I pressed them for more- what did this look like towards the end? Did that lack of compassion take any toll? Was there anything that helped them get through it? It was here that I heard a break in both of their voices- clearly, this was the hardest part of the pandemic. The aftermath.
“I think all of the nurses show some serious signs of PTSD from what we’ve experienced in the last two years. One of our students near where I work- she’s 17 and a very talented artist- painted a picture of what she felt we went through.” It was here that Dave began to choke up; his voice wrought with emotion. “It’s basically three healthcare workers embracing one another, and they form a heart. Every time I see it, I feel the emotion of the past two years. We lost a lot of staff- so many people couldn’t take it, and I understand that. I see so much hardness in folks- that compassion fatigue- and they can’t get that back. You can only see so much death. We’ve lost so much of our heart in the past few years in healthcare. Nurses and doctors are famous for their gallows humor- you have to have it when you see the stuff we do. You’re either laughing or crying- but that doesn’t happen anymore. Nothing is funny anymore; we’re all burnt out.”
The painting that Dave describes is the header image for this article and is titled “Everything Will Be Alright.” It was created by 17-year old Tiffany Nguyen.

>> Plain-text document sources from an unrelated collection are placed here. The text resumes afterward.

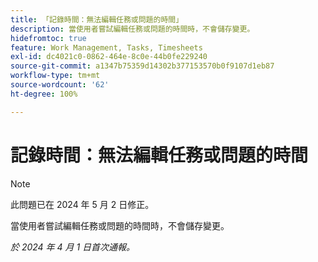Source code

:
 ```yaml
---
title: 「記錄時間：無法編輯任務或問題的時間」
description: 當使用者嘗試編輯任務或問題的時間時，不會儲存變更。
hidefromtoc: true
feature: Work Management, Tasks, Timesheets
exl-id: dc4021c0-0862-464e-8c0e-44b0fe229240
source-git-commit: a1347b75359d14302b377153570b0f9107d1eb87
workflow-type: tm+mt
source-wordcount: '62'
ht-degree: 100%

---
```


# 記錄時間：無法編輯任務或問題的時間

>[!NOTE]
>
>此問題已在 2024 年 5 月 2 日修正。

當使用者嘗試編輯任務或問題的時間時，不會儲存變更。

_於 2024 年 4 月 1 日首次通報。_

Leslie then told me that she had a similar experience with her hospital’s “bridge of stars.”
“I will say that during the height of the pandemic, we had a bridge of sorts. It led from the hospital to the parking garage- and it’s filled with windows. So we started to put stars on the windows- small ones for people who survived covid and went home, and large stars for people that were intubated and went home. To walk across that bridge to see all of these stars gave me goosebumps,” Leslie said. “That was at the start- by now, it is over the bridge, spilling into the hospital. It gives me hope, seeing all of our stars.”
As the interview wound down, and our time was coming to a close, I asked what they thought the best “next” steps were in this pandemic.
“Going forward, I think we need to get back to the new normal. I think we need to, well, normalize COVID. We understand now how to treat this, we have the medication, and we have trained staff. I go back to the Tuberculosis pandemic- the masking, quarantines- all of it. It so closely mirrors what we are experiencing now. They had dedicated TB wards, which slowly shut down as the pandemic died out. Nowadays, you get tuberculosis and get quarantined and medicated, and then you’re sent home when you’re better. I think that is our new normal- that is where we need to get to with COVID. The same thing with the Spanish Flu- those who were going to die died, and people either got the vaccine or contracted the disease, and then in two to three years, it was under control. Before COVID, nobody remembered the 1919 pandemic aside from historians and a handful of nurses,” Dave and Leslie laughed. “After 1919 came the roaring 20s- and I think that is on the horizon for us.”